%%
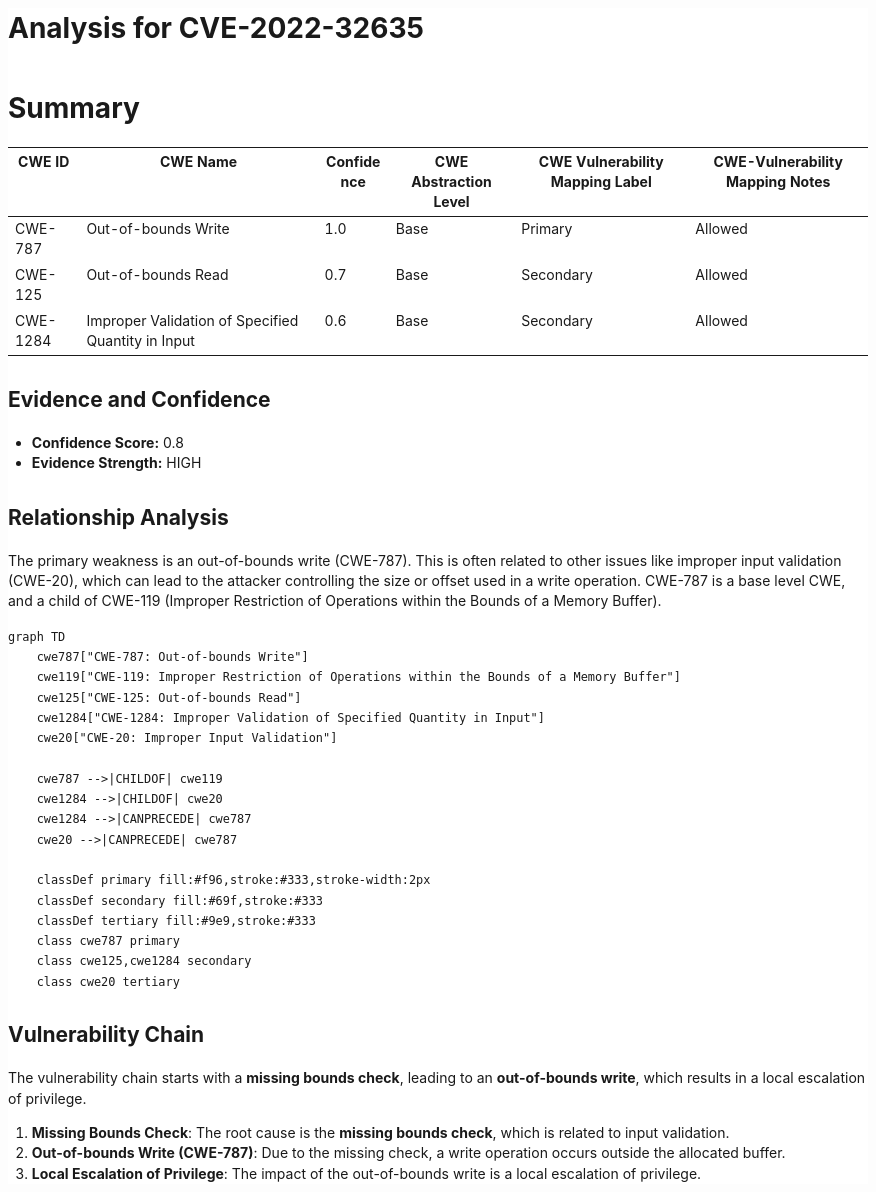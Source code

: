 # Analysis for CVE-2022-32635

# Summary
| CWE ID  | CWE Name                                                        | Confidence | CWE Abstraction Level | CWE Vulnerability Mapping Label | CWE-Vulnerability Mapping Notes |
| ------- | --------------------------------------------------------------- | ---------- | --------------------- | ------------------------------- | --------------------------------- |
| CWE-787 | Out-of-bounds Write                                             | 1.0        | Base                  | Primary                         | Allowed                           |
| CWE-125  | Out-of-bounds Read                                             | 0.7        | Base                  | Secondary                        | Allowed                           |
| CWE-1284 | Improper Validation of Specified Quantity in Input            | 0.6        | Base                  | Secondary                        | Allowed                           |

## Evidence and Confidence

*   **Confidence Score:** 0.8
*   **Evidence Strength:** HIGH

## Relationship Analysis
The primary weakness is an out-of-bounds write (CWE-787). This is often related to other issues like improper input validation (CWE-20), which can lead to the attacker controlling the size or offset used in a write operation. CWE-787 is a base level CWE, and a child of CWE-119 (Improper Restriction of Operations within the Bounds of a Memory Buffer).

```mermaid
graph TD
    cwe787["CWE-787: Out-of-bounds Write"]
    cwe119["CWE-119: Improper Restriction of Operations within the Bounds of a Memory Buffer"]
    cwe125["CWE-125: Out-of-bounds Read"]
    cwe1284["CWE-1284: Improper Validation of Specified Quantity in Input"]
    cwe20["CWE-20: Improper Input Validation"]

    cwe787 -->|CHILDOF| cwe119
    cwe1284 -->|CHILDOF| cwe20
    cwe1284 -->|CANPRECEDE| cwe787
    cwe20 -->|CANPRECEDE| cwe787

    classDef primary fill:#f96,stroke:#333,stroke-width:2px
    classDef secondary fill:#69f,stroke:#333
    classDef tertiary fill:#9e9,stroke:#333
    class cwe787 primary
    class cwe125,cwe1284 secondary
    class cwe20 tertiary
```

## Vulnerability Chain
The vulnerability chain starts with a **missing bounds check**, leading to an **out-of-bounds write**, which results in a local escalation of privilege.
1.  **Missing Bounds Check**: The root cause is the **missing bounds check**, which is related to input validation.
2.  **Out-of-bounds Write (CWE-787)**: Due to the missing check, a write operation occurs outside the allocated buffer.
3.  **Local Escalation of Privilege**: The impact of the out-of-bounds write is a local escalation of privilege.
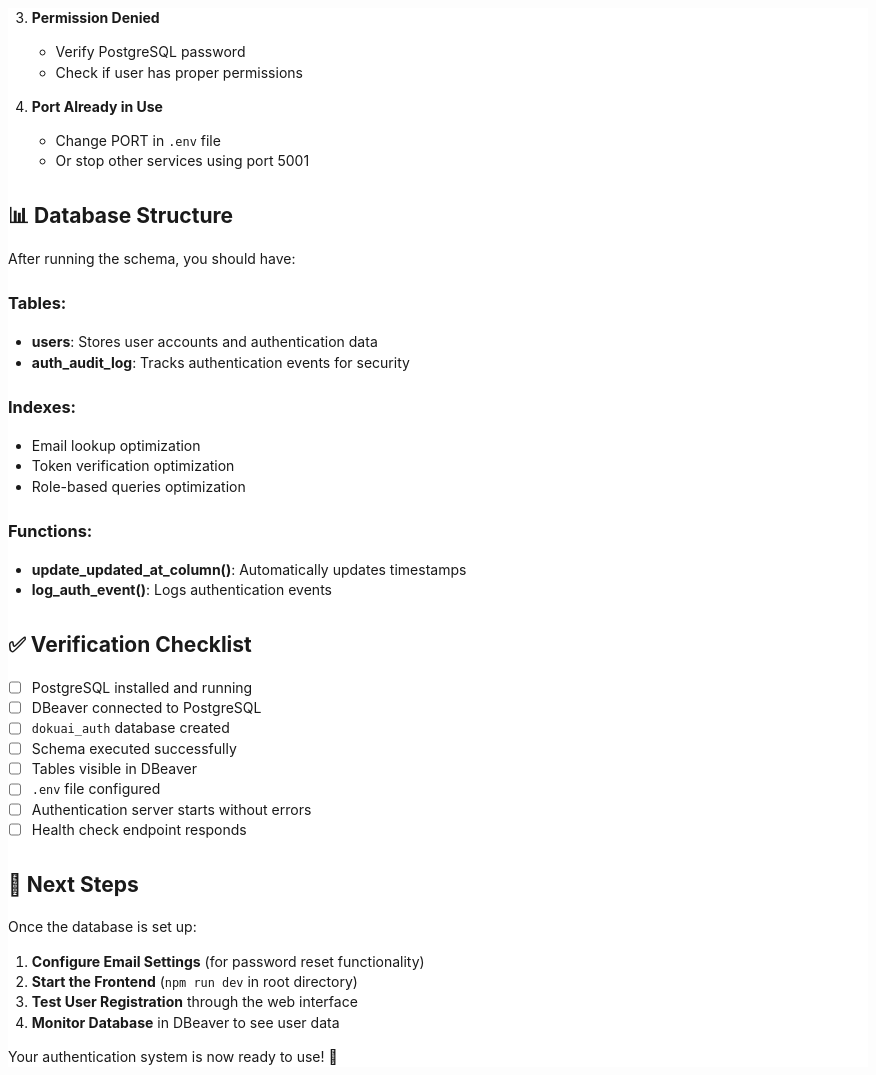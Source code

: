 3. **Permission Denied**

   - Verify PostgreSQL password
   - Check if user has proper permissions

4. **Port Already in Use**
   - Change PORT in `.env` file
   - Or stop other services using port 5001

## 📊 Database Structure

After running the schema, you should have:

### Tables:

- **users**: Stores user accounts and authentication data
- **auth_audit_log**: Tracks authentication events for security

### Indexes:

- Email lookup optimization
- Token verification optimization
- Role-based queries optimization

### Functions:

- **update_updated_at_column()**: Automatically updates timestamps
- **log_auth_event()**: Logs authentication events

## ✅ Verification Checklist

- [ ] PostgreSQL installed and running
- [ ] DBeaver connected to PostgreSQL
- [ ] `dokuai_auth` database created
- [ ] Schema executed successfully
- [ ] Tables visible in DBeaver
- [ ] `.env` file configured
- [ ] Authentication server starts without errors
- [ ] Health check endpoint responds

## 🎯 Next Steps

Once the database is set up:

1. **Configure Email Settings** (for password reset functionality)
2. **Start the Frontend** (`npm run dev` in root directory)
3. **Test User Registration** through the web interface
4. **Monitor Database** in DBeaver to see user data

Your authentication system is now ready to use! 🎉
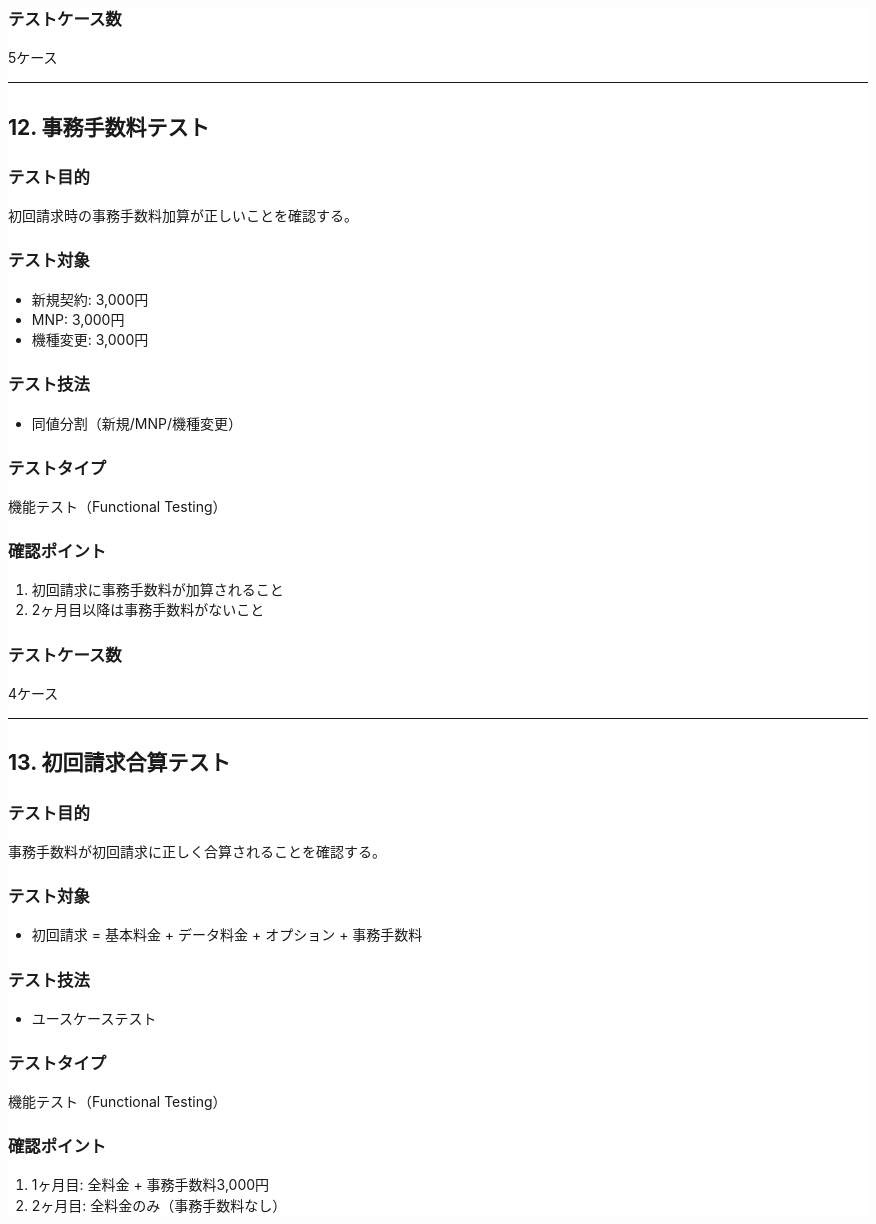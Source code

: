 ### テストケース数
5ケース

---

## 12. 事務手数料テスト

### テスト目的
初回請求時の事務手数料加算が正しいことを確認する。

### テスト対象
- 新規契約: 3,000円
- MNP: 3,000円
- 機種変更: 3,000円

### テスト技法
- 同値分割（新規/MNP/機種変更）

### テストタイプ
機能テスト（Functional Testing）

### 確認ポイント
1. 初回請求に事務手数料が加算されること
2. 2ヶ月目以降は事務手数料がないこと

### テストケース数
4ケース

---

## 13. 初回請求合算テスト

### テスト目的
事務手数料が初回請求に正しく合算されることを確認する。

### テスト対象
- 初回請求 = 基本料金 + データ料金 + オプション + 事務手数料

### テスト技法
- ユースケーステスト

### テストタイプ
機能テスト（Functional Testing）

### 確認ポイント
1. 1ヶ月目: 全料金 + 事務手数料3,000円
2. 2ヶ月目: 全料金のみ（事務手数料なし）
%%
Your goal → Number of lines holding the word "tertiary" in the material: give this value and nothing more.

Solution for this exercise → 2